A huge, potentially life-giving sea likely covered more than a third of Mars some 3.5 billion years ago, according to a study released Sunday.

Spread over an area the size of the Atlantic Ocean, it would have straddled the north pole and contained the equivalent of a tenth of the water on Earth.

For decades scientists have argued as to whether the Red Planet once harboured bodies of water big enough to help nourish a true hydrological cycle marked by evaporation and rainfall.

The planet Mars. Google

Recent evidence suggests as much, but doubts remained.

To dig deeper, Gaetano Di Achille and Brian Hynek of the University of Colorodo in Boulder sifted through huge stores of images collected by NASA’s Mars Orbiter Laser Altimeter (MOLA) in the late 1990s and other more recent European and US satellite-based monitoring systems.

The data was not new, but the researchers were the first to link up all available information on Mars’ terrain into a single computer-driven model.

The study, published in Nature Geoscience, found 52 river-delta deposits scattered across the planet.
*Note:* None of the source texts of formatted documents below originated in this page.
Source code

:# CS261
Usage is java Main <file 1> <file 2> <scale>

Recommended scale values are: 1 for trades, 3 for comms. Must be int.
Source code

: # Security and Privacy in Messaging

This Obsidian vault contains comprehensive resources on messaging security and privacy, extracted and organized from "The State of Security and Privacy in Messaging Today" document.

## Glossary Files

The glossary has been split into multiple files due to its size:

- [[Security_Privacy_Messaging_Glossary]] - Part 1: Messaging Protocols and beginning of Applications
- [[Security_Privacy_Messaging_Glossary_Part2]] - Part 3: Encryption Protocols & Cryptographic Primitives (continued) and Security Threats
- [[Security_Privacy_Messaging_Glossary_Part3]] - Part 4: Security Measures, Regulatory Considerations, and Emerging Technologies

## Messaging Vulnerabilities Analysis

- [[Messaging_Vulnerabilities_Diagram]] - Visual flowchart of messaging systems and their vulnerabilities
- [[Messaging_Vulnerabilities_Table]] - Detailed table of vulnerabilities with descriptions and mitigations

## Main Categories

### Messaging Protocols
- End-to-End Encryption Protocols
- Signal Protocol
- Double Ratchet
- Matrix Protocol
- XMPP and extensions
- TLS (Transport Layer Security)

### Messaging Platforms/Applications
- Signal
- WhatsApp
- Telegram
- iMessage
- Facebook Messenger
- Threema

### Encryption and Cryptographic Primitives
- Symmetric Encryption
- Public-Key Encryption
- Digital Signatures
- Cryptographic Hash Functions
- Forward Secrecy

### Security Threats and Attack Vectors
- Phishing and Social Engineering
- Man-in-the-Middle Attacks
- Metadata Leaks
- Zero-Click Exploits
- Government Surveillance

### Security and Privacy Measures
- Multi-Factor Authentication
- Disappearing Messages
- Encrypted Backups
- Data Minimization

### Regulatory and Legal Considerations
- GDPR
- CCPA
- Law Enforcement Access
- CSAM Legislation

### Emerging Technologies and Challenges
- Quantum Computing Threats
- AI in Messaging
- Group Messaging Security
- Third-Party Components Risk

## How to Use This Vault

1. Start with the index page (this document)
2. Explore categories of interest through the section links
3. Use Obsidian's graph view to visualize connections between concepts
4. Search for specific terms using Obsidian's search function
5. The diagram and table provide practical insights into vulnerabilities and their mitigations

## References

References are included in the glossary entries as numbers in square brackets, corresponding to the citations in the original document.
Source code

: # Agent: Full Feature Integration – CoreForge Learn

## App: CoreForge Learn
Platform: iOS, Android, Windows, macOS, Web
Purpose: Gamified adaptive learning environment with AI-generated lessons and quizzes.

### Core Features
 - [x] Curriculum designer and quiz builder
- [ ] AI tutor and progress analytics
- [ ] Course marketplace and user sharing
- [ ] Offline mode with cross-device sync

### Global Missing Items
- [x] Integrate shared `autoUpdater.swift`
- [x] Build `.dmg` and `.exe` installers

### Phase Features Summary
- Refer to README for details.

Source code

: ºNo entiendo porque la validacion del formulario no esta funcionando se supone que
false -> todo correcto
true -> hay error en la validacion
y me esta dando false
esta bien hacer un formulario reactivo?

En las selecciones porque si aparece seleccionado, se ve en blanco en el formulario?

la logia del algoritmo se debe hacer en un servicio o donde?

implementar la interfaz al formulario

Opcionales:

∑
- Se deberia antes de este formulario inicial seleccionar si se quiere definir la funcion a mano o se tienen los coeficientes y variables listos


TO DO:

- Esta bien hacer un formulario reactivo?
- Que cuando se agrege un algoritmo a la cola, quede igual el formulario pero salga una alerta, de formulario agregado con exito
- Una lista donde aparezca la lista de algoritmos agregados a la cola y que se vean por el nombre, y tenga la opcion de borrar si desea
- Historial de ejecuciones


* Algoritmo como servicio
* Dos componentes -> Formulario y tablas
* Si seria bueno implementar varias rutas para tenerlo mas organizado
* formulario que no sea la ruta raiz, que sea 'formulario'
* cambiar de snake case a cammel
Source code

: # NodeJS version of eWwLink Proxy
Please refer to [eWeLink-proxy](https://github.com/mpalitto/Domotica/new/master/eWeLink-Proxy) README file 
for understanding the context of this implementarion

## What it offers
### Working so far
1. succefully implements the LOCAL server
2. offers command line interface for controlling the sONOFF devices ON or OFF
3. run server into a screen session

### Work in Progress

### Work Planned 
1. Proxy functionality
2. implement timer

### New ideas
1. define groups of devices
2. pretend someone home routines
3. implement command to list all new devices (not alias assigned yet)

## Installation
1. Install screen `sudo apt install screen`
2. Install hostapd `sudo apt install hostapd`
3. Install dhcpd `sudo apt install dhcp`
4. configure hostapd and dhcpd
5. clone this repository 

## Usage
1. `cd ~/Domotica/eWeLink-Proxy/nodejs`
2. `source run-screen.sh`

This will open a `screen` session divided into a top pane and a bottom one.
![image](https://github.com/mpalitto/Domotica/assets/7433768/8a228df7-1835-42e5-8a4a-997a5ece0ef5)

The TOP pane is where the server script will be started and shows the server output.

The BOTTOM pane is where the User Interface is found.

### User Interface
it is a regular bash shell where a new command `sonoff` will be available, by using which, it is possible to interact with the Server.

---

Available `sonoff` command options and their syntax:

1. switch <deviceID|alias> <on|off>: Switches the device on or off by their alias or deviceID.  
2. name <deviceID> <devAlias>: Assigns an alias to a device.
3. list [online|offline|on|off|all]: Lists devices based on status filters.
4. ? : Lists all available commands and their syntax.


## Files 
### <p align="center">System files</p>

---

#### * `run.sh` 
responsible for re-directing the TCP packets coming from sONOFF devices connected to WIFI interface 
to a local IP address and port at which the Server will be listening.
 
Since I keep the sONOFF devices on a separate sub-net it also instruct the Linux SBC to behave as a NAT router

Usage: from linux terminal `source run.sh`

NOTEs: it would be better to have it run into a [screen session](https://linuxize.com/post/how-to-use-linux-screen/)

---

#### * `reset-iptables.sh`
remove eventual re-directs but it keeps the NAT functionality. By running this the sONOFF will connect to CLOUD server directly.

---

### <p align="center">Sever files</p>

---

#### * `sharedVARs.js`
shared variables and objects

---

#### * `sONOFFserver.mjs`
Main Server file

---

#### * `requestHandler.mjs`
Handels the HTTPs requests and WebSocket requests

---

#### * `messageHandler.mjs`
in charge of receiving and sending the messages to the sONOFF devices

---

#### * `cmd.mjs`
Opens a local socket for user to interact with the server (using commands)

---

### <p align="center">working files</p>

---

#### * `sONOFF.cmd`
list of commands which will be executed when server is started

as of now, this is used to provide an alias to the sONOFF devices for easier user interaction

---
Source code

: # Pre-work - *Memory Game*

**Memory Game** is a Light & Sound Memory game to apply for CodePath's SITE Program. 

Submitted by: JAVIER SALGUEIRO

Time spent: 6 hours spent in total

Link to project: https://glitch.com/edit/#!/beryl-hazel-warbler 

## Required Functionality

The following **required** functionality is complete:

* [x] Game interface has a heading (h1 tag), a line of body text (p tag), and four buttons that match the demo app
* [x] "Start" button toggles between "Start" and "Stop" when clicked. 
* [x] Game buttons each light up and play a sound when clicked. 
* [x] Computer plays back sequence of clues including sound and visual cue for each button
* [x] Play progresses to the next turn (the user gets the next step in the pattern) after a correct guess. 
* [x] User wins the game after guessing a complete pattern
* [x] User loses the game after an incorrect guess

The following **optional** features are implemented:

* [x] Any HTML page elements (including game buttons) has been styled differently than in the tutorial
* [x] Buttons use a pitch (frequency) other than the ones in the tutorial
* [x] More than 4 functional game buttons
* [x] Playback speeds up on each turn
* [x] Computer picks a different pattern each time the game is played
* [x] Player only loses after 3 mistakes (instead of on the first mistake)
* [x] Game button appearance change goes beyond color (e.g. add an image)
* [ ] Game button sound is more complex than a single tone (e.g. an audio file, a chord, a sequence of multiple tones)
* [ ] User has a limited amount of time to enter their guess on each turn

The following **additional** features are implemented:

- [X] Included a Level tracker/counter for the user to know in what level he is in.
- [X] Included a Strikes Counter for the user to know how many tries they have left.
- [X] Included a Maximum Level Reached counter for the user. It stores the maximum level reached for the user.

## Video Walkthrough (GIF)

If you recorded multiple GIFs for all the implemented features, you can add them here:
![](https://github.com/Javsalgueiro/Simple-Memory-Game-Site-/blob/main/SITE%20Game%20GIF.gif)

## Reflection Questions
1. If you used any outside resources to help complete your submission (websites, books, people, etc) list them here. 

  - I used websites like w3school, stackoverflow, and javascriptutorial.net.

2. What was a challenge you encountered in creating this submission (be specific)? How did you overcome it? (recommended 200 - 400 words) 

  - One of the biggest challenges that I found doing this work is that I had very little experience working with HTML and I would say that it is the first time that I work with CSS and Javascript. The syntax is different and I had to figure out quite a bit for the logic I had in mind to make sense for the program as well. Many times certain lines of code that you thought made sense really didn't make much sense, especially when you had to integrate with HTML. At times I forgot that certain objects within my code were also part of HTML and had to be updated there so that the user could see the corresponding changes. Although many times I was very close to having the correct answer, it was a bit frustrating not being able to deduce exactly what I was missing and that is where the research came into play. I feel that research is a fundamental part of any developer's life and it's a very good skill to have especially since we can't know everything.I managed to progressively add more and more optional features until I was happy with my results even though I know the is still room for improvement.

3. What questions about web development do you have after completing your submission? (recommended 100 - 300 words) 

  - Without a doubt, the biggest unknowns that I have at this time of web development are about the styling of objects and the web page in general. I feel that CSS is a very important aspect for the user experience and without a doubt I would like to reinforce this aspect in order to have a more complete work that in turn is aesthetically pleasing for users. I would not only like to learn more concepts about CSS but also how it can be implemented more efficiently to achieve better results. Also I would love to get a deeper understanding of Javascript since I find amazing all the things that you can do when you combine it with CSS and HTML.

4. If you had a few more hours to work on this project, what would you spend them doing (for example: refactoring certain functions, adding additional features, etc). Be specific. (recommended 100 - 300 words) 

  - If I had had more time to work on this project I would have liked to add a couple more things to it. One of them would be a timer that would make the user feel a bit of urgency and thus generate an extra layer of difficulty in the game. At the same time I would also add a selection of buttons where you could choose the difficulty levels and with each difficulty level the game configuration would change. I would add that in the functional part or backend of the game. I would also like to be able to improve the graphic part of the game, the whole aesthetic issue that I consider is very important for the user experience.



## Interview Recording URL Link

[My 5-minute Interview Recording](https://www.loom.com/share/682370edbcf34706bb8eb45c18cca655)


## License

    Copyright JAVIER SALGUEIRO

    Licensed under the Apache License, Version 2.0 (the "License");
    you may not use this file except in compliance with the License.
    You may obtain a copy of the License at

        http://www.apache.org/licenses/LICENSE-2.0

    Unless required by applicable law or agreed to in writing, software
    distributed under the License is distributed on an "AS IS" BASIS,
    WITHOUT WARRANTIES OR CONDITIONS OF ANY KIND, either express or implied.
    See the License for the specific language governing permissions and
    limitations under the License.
More than half occurred at about the same elevation, and thus probably marked the boundary of the once-massive sea.

All of these would have been connected either directly to the ocean, or to its groundwater table along with several large, adjacent lakes.

The scientists calculated that the ancient sea covered 36 percent of the planet’s surface and contained about 124 million cubic kilometres (30 million cubic miles) of water.

Even as single-cell life forms were emerging on our planet some 3.5 billion years ago, Mars probably had an Earth-like water cycle including precipitation, runoff, cloud formation, ice formation and groundwater accumulation, they conclude.

In a parallel study published in the Journal of Geophysical Research (Planets), Hynek and colleagues catalogued some 40,000 river valleys on Mars, four times the number previously suspected.

“The abundance of these river valleys required a significant amount of precipitation,” Hynek said.

“This effectively puts the nail in the coffin regarding the presence of past rainfall on Mars.” Many puzzles, however, still remain.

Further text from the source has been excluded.